(Stored data)

# # # #

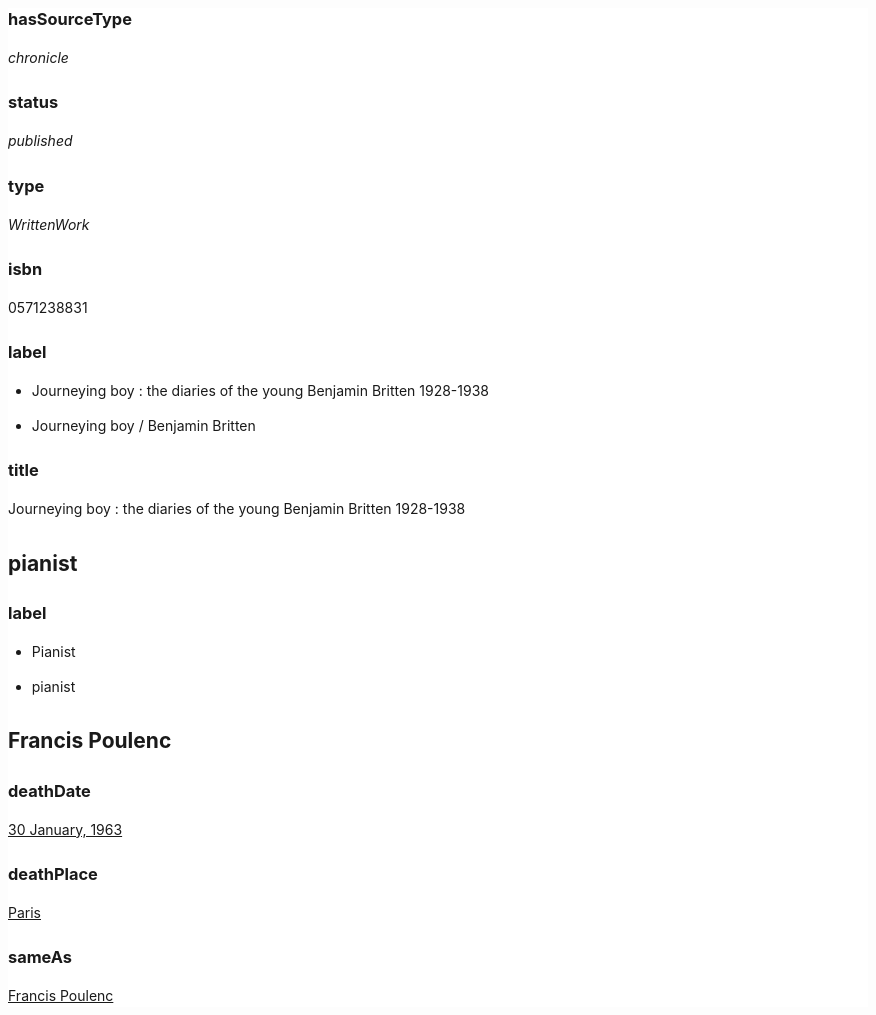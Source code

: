 ### hasSourceType


*chronicle*

### status


*published*

### type


*WrittenWork*

### isbn


0571238831

### label

 - Journeying boy : the diaries of the young Benjamin Britten 1928-1938

 - Journeying boy / Benjamin Britten

### title


Journeying boy : the diaries of the young Benjamin Britten 1928-1938

## pianist

### label

 - Pianist

 - pianist

## Francis Poulenc

### deathDate


[30 January, 1963](#30-January-1963)

### deathPlace


[Paris](#Paris)

### sameAs


[Francis Poulenc](#Francis-Poulenc)
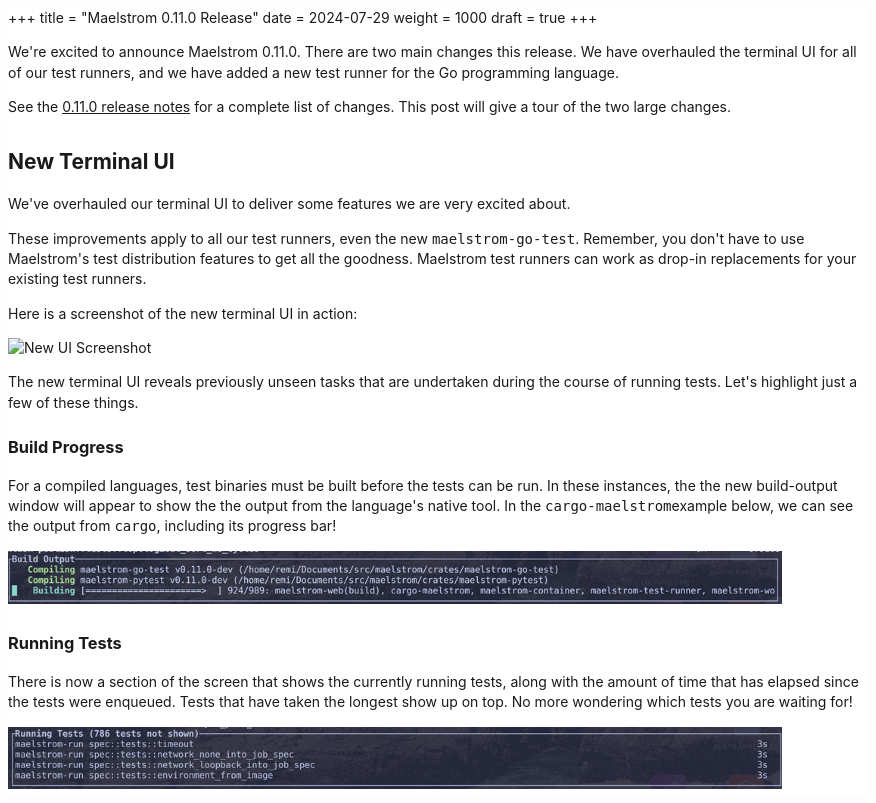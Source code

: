 +++
title = "Maelstrom 0.11.0 Release"
date = 2024-07-29
weight = 1000
draft = true
+++

We're excited to announce Maelstrom 0.11.0. There are two main changes this
release. We have overhauled the terminal UI for all of our test runners, and we
have added a new test runner for the Go programming language.



See the [0.11.0 release
notes](https://github.com/maelstrom-software/maelstrom/releases/tag/v0.11.0)
for a complete list of changes. This post will give a tour of the two large changes.

## New Terminal UI

We've overhauled our terminal UI to deliver some features we are very excited about.

These improvements apply to all our test runners, even the new
<tt>maelstrom-go-test</tt>. Remember, you don't have to use Maelstrom's test
distribution features to get all the goodness. Maelstrom test runners can work
as drop-in replacements for your existing test runners.

Here is a screenshot of the new terminal UI in action:

<img src="new_maelstrom_ui.png" alt="New UI Screenshot" width="90%"/>

The new terminal UI reveals previously unseen tasks that are undertaken during
the course of running tests. Let's highlight just a few of these things.

### Build Progress

For a compiled languages, test binaries must be built before the tests can be
run. In these instances, the the new build-output window will appear to show
the the output from the language's native tool. In the
<tt>cargo-maelstrom</tt>example below, we can see the output from
<tt>cargo</tt>, including its progress bar!

<img src="maelstrom_ui_build_progress.png" alt="Build Progress" width="90%"/>

### Running Tests

There is now a section of the screen that shows the currently running tests,
along with the amount of time that has elapsed since the tests were enqueued.
Tests that have taken the longest show up on top. No more wondering which tests
you are waiting for!

<img src="maelstrom_ui_running.png" alt="Currently Running Tests" width="90%"/>
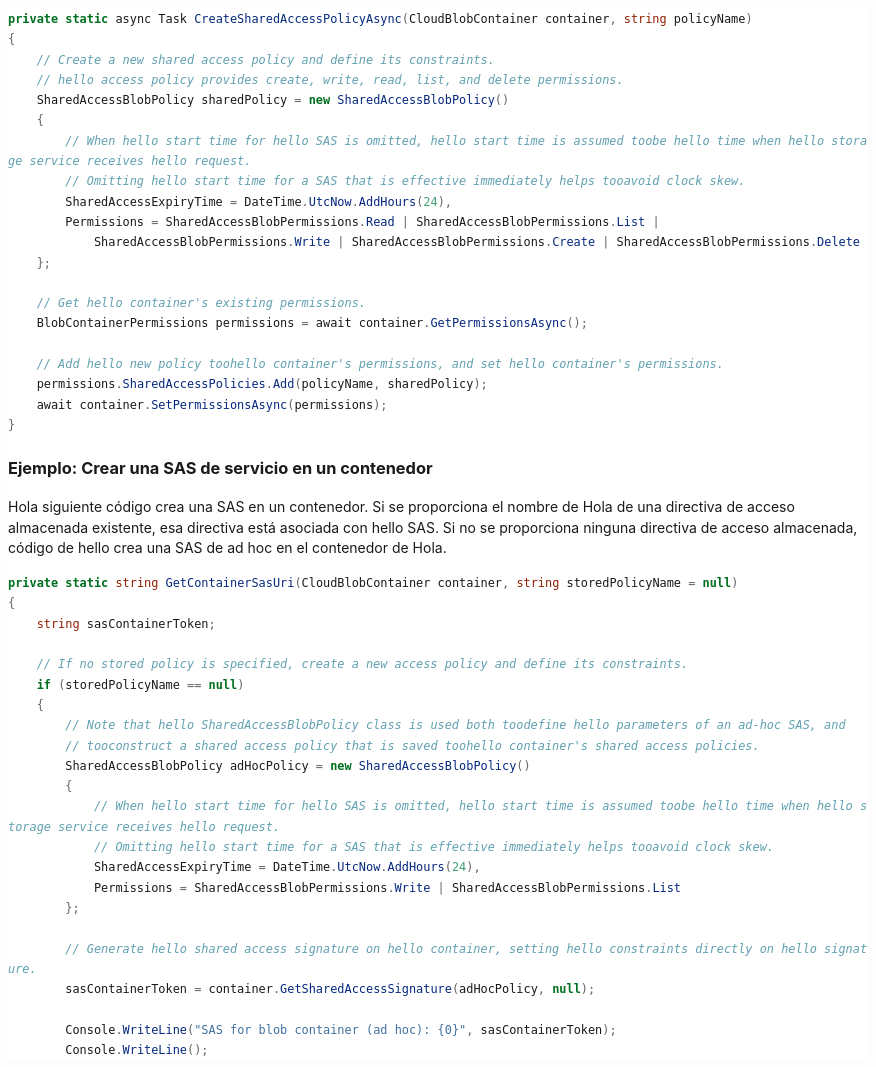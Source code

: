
 ```csharp
private static async Task CreateSharedAccessPolicyAsync(CloudBlobContainer container, string policyName)
{
    // Create a new shared access policy and define its constraints.
    // hello access policy provides create, write, read, list, and delete permissions.
    SharedAccessBlobPolicy sharedPolicy = new SharedAccessBlobPolicy()
    {
        // When hello start time for hello SAS is omitted, hello start time is assumed toobe hello time when hello storage service receives hello request.
        // Omitting hello start time for a SAS that is effective immediately helps tooavoid clock skew.
        SharedAccessExpiryTime = DateTime.UtcNow.AddHours(24),
        Permissions = SharedAccessBlobPermissions.Read | SharedAccessBlobPermissions.List |
            SharedAccessBlobPermissions.Write | SharedAccessBlobPermissions.Create | SharedAccessBlobPermissions.Delete
    };

    // Get hello container's existing permissions.
    BlobContainerPermissions permissions = await container.GetPermissionsAsync();

    // Add hello new policy toohello container's permissions, and set hello container's permissions.
    permissions.SharedAccessPolicies.Add(policyName, sharedPolicy);
    await container.SetPermissionsAsync(permissions);
}
```

### <a name="example-create-a-service-sas-on-a-container"></a>Ejemplo: Crear una SAS de servicio en un contenedor
Hola siguiente código crea una SAS en un contenedor. Si se proporciona el nombre de Hola de una directiva de acceso almacenada existente, esa directiva está asociada con hello SAS. Si no se proporciona ninguna directiva de acceso almacenada, código de hello crea una SAS de ad hoc en el contenedor de Hola.

```csharp
private static string GetContainerSasUri(CloudBlobContainer container, string storedPolicyName = null)
{
    string sasContainerToken;

    // If no stored policy is specified, create a new access policy and define its constraints.
    if (storedPolicyName == null)
    {
        // Note that hello SharedAccessBlobPolicy class is used both toodefine hello parameters of an ad-hoc SAS, and
        // tooconstruct a shared access policy that is saved toohello container's shared access policies.
        SharedAccessBlobPolicy adHocPolicy = new SharedAccessBlobPolicy()
        {
            // When hello start time for hello SAS is omitted, hello start time is assumed toobe hello time when hello storage service receives hello request.
            // Omitting hello start time for a SAS that is effective immediately helps tooavoid clock skew.
            SharedAccessExpiryTime = DateTime.UtcNow.AddHours(24),
            Permissions = SharedAccessBlobPermissions.Write | SharedAccessBlobPermissions.List
        };

        // Generate hello shared access signature on hello container, setting hello constraints directly on hello signature.
        sasContainerToken = container.GetSharedAccessSignature(adHocPolicy, null);

        Console.WriteLine("SAS for blob container (ad hoc): {0}", sasContainerToken);
        Console.WriteLine();
```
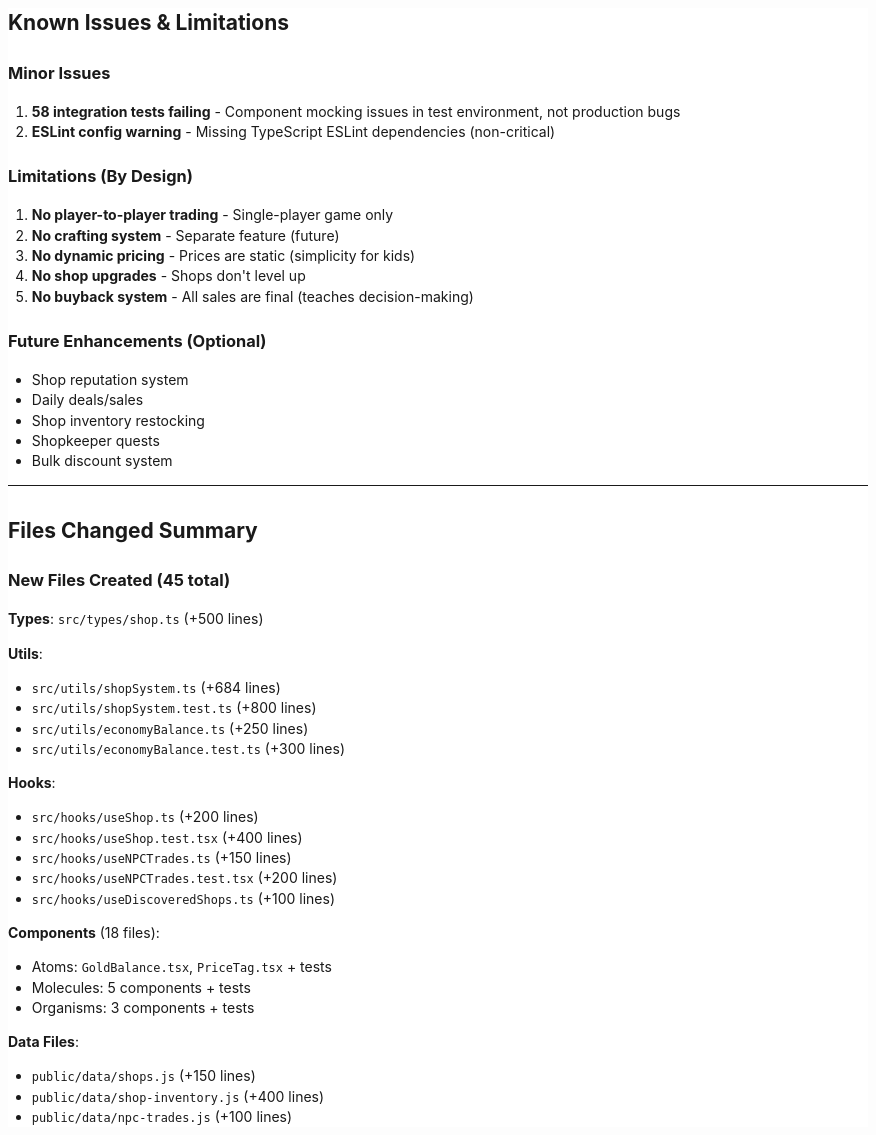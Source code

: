
## Known Issues & Limitations

### Minor Issues
1. **58 integration tests failing** - Component mocking issues in test environment, not production bugs
2. **ESLint config warning** - Missing TypeScript ESLint dependencies (non-critical)

### Limitations (By Design)
1. **No player-to-player trading** - Single-player game only
2. **No crafting system** - Separate feature (future)
3. **No dynamic pricing** - Prices are static (simplicity for kids)
4. **No shop upgrades** - Shops don't level up
5. **No buyback system** - All sales are final (teaches decision-making)

### Future Enhancements (Optional)
- Shop reputation system
- Daily deals/sales
- Shop inventory restocking
- Shopkeeper quests
- Bulk discount system

---

## Files Changed Summary

### New Files Created (45 total)
**Types**: `src/types/shop.ts` (+500 lines)

**Utils**:
- `src/utils/shopSystem.ts` (+684 lines)
- `src/utils/shopSystem.test.ts` (+800 lines)
- `src/utils/economyBalance.ts` (+250 lines)
- `src/utils/economyBalance.test.ts` (+300 lines)

**Hooks**:
- `src/hooks/useShop.ts` (+200 lines)
- `src/hooks/useShop.test.tsx` (+400 lines)
- `src/hooks/useNPCTrades.ts` (+150 lines)
- `src/hooks/useNPCTrades.test.tsx` (+200 lines)
- `src/hooks/useDiscoveredShops.ts` (+100 lines)

**Components** (18 files):
- Atoms: `GoldBalance.tsx`, `PriceTag.tsx` + tests
- Molecules: 5 components + tests
- Organisms: 3 components + tests

**Data Files**:
- `public/data/shops.js` (+150 lines)
- `public/data/shop-inventory.js` (+400 lines)
- `public/data/npc-trades.js` (+100 lines)
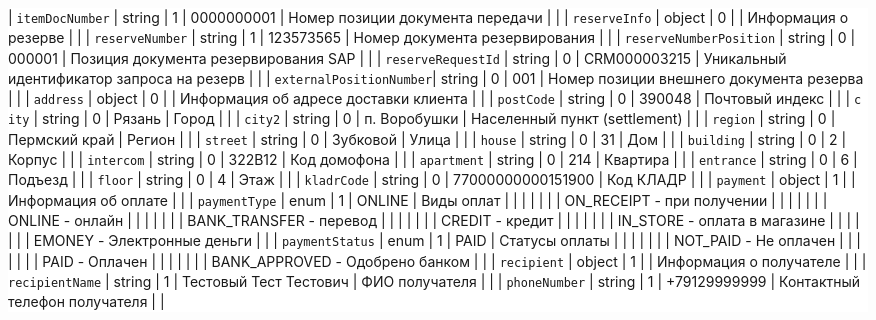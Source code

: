 | `itemDocNumber`         | string     | 1              | 0000000001         | Номер позиции документа передачи |                                                         |
| `reserveInfo`           | object     | 0              |                    | Информация о резерве                |                                                         |
| `reserveNumber`         | string     | 1              | 123573565          | Номер документа резервирования     |                                                         |
| `reserveNumberPosition` | string     | 0              | 000001             | Позиция документа резервирования SAP |                                                         |
| `reserveRequestId`      | string     | 0              | CRM000003215       | Уникальный идентификатор запроса на резерв |                                                         |
| `externalPositionNumber`| string     | 0              | 001                | Номер позиции внешнего документа резерва |                                                         |
| `address`               | object     | 0              |                    | Информация об адресе доставки клиента |                                                         |
| `postCode`              | string     | 0              | 390048             | Почтовый индекс                    |                                                         |
| `city`                  | string     | 0              | Рязань             | Город                               |                                                         |
| `city2`                 | string     | 0              | п. Воробушки      | Населенный пункт (settlement)      |                                                         |
| `region`                | string     | 0              | Пермский край      | Регион                              |                                                         |
| `street`                | string     | 0              | Зубковой           | Улица                               |                                                         |
| `house`                 | string     | 0              | 31                 | Дом                                 |                                                         |
| `building`              | string     | 0              | 2                  | Корпус                              |                                                         |
| `intercom`              | string     | 0              | 322B12             | Код домофона                        |                                                         |
| `apartment`             | string     | 0              | 214                | Квартира                            |                                                         |
| `entrance`              | string     | 0              | 6                  | Подъезд                             |                                                         |
| `floor`                 | string     | 0              | 4                  | Этаж                                |                                                         |
| `kladrCode`             | string     | 0              | 77000000000151900 | Код КЛАДР                          |                                                         |
| `payment`               | object     | 1              |                    | Информация об оплате                |                                                         |
| `paymentType`           | enum       | 1              | ONLINE             | Виды оплат                         |                                                         |
|                         |            |                |                    | ON_RECEIPT - при получении          |                                                         |
|                         |            |                |                    | ONLINE - онлайн                    |                                                         |
|                         |            |                |                    | BANK_TRANSFER - перевод            |                                                         |
|                         |            |                |                    | CREDIT - кредит                    |                                                         |
|                         |            |                |                    | IN_STORE - оплата в магазине       |                                                         |
|                         |            |                |                    | EMONEY - Электронные деньги        |                                                         |
| `paymentStatus`         | enum       | 1              | PAID               | Статусы оплаты                     |                                                         |
|                         |            |                |                    | NOT_PAID - Не оплачен              |                                                         |
|                         |            |                |                    | PAID - Оплачен                     |                                                         |
|                         |            |                |                    | BANK_APPROVED - Одобрено банком     |                                                         |
| `recipient`             | object     | 1              |                    | Информация о получателе            |                                                         |
| `recipientName`         | string     | 1              | Тестовый Тест Тестович | ФИО получателя              |                                                         |
| `phoneNumber`           | string     | 1              | +79129999999      | Контактный телефон получателя     |                                                         |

# # # #

• **EXERCISE OBJECTIVE**: Your task is to repeat the opening line of the entries above and each line after it, ending with the line that has "We're excited to". Do not include the pictures.

• **SOLUTION FOR THIS PROBLEM**:
Source code

: ### hasSourceType


*chronicle*

### status


*published*

### type


*WrittenWork*

### isbn


0571238831

### label

 - Journeying boy : the diaries of the young Benjamin Britten 1928-1938

 - Journeying boy / Benjamin Britten

### title


Journeying boy : the diaries of the young Benjamin Britten 1928-1938

## pianist

### label

 - Pianist

 - pianist

## Francis Poulenc

### deathDate


[30 January, 1963](#30-January-1963)

### deathPlace


[Paris](#Paris)

### sameAs


[Francis Poulenc](#Francis-Poulenc)
Source code

: +++
title = "Maelstrom 0.11.0 Release"
date = 2024-07-29
weight = 1000
draft = true
+++

We're excited to announce Maelstrom 0.11.0. There are two main changes this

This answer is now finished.